Work instruction: Search the data for "resonances" and copy every matching line.

Dataset entries:
..............................
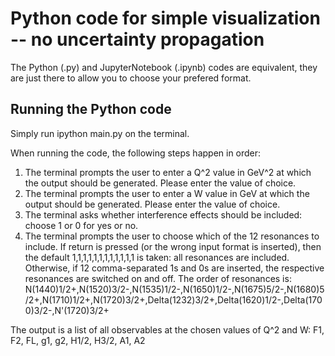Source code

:
# Python code for simple visualization -- no uncertainty propagation

The Python (.py) and JupyterNotebook (.ipynb) codes are equivalent, they are just there to allow you to choose your prefered format.

## Running the Python code
Simply run ipython main.py on the terminal.

When running the code, the following steps happen in order:
1) The terminal prompts the user to enter a Q^2 value in GeV^2 at which the output should be generated. Please enter the value of choice.
2) The terminal prompts the user to enter a W value in GeV at which the output should be generated. Please enter the value of choice.
3) The terminal asks whether interference effects should be included: choose 1 or 0 for yes or no.
4) The terminal prompts the user to choose which of the 12 resonances to include.
If return is pressed (or the wrong input format is inserted), then the default 1,1,1,1,1,1,1,1,1,1,1,1 is taken: all resonances are included.
Otherwise, if 12 comma-separated 1s and 0s are inserted, the respective resonances are switched on and off. The order of resonances is:
N(1440)1/2+,N(1520)3/2-,N(1535)1/2-,N(1650)1/2-,N(1675)5/2-,N(1680)5/2+,N(1710)1/2+,N(1720)3/2+,Delta(1232)3/2+,Delta(1620)1/2-,Delta(1700)3/2-,N'(1720)3/2+

The output is a list of all observables at the chosen values of Q^2 and W:
F1, F2, FL, g1, g2, H1/2, H3/2, A1, A2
..............................
Solution to the exercise:
4) The terminal prompts the user to choose which of the 12 resonances to include.
If return is pressed (or the wrong input format is inserted), then the default 1,1,1,1,1,1,1,1,1,1,1,1 is taken: all resonances are included.
Otherwise, if 12 comma-separated 1s and 0s are inserted, the respective resonances are switched on and off. The order of resonances is:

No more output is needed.